CIT assessment must be prepared by the companies on annual returns, based on the accounting records and on adjustments prescribed by the tax regulations.

The submission of the annual tax return is due by the last working day of May for companies using the calendar year as their tax year. For companies with a tax year that is not coincident with the calendar year, the presentation of the tax return is due by the last day of the fifth month subsequent to the respective year-end.

Payment of tax

Mozambican companies and non-resident companies with a PE in Mozambique must pay CIT as follows:

  • In three advance payments (based on 80% of the preceding tax year’s CIT), due in May, July, and September of the respective tax year; or, if the tax year chosen is not coincident with the calendar year, in the fifth, seventh, and ninth months of the respective tax year.
  • In three special advance payments (based on 0.5% of the preceding year’s turnover less the advance payments made in previous years, which cannot be less than MZN 30,000 or more than MZN 100,000) due in June, August, and October of the respective tax year; or, if the tax year chosen is not coincident with the calendar year, in the sixth, eighth, and tenth months of the respective year.

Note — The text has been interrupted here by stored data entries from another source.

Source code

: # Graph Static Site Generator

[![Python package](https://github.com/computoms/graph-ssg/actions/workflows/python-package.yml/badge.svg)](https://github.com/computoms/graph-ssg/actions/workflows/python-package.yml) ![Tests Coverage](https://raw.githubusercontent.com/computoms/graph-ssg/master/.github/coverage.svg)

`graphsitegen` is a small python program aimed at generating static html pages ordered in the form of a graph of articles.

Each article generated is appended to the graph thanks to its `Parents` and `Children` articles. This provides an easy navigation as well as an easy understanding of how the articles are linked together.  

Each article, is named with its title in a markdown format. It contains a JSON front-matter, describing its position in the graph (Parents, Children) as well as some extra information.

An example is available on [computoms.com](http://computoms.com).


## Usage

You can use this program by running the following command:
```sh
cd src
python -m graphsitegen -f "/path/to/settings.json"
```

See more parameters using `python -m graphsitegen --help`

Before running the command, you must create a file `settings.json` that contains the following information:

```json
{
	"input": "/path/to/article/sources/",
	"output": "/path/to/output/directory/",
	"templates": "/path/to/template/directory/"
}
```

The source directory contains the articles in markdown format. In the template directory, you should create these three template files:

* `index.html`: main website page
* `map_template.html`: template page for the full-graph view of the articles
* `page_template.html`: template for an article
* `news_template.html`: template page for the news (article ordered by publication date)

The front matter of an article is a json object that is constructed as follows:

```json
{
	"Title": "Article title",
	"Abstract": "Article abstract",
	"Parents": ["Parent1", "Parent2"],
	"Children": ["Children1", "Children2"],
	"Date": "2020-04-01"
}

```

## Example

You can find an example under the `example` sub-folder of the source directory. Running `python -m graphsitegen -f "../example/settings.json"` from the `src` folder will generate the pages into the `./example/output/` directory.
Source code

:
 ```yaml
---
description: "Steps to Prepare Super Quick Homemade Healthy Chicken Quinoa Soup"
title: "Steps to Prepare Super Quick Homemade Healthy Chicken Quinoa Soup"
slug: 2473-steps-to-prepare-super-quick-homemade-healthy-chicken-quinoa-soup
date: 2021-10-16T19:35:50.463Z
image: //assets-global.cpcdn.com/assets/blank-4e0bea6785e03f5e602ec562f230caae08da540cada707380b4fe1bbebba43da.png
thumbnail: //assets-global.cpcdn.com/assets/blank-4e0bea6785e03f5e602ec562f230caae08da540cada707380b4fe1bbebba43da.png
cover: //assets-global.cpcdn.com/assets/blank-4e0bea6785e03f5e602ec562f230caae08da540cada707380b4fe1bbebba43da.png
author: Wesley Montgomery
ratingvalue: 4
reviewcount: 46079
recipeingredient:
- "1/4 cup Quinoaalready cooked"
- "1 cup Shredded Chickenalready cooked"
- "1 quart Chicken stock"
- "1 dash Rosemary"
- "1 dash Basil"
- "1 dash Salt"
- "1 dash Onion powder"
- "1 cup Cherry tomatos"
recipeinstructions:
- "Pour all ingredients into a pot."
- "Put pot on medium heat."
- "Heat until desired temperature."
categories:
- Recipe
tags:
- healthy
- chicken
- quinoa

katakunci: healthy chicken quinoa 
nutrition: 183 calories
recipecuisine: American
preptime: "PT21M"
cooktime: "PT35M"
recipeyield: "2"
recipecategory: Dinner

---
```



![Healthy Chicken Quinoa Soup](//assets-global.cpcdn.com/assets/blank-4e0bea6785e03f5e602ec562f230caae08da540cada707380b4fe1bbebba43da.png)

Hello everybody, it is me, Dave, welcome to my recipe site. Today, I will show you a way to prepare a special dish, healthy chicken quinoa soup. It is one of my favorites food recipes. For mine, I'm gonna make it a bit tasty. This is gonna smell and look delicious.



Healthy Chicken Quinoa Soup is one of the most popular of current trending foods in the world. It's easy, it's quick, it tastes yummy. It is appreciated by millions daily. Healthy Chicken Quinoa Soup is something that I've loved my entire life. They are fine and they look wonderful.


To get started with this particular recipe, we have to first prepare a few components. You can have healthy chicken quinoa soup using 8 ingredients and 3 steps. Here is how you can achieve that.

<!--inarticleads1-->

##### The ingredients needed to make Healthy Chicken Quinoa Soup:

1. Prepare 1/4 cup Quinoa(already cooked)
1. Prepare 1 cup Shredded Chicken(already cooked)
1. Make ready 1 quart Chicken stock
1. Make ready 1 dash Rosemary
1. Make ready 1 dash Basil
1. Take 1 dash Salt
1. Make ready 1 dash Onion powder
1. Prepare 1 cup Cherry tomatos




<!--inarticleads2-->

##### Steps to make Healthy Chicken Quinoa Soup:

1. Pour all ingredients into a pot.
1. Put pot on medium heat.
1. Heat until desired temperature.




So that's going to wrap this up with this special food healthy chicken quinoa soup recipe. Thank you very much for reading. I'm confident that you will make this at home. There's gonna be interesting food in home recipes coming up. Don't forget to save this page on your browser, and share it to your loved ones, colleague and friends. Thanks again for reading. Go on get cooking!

Final tax should be paid by the last working day of May or the fifth month after the tax year-end in cases where a different tax year is adopted.

Tax audit process

The tax authorities may carry out an inspection whenever necessary. Normally, the inspection occurs after the taxpayer files a refund application or on a random basis.

Statute of limitations

The statute of limitations period is five years, but the company documents must be kept for ten years.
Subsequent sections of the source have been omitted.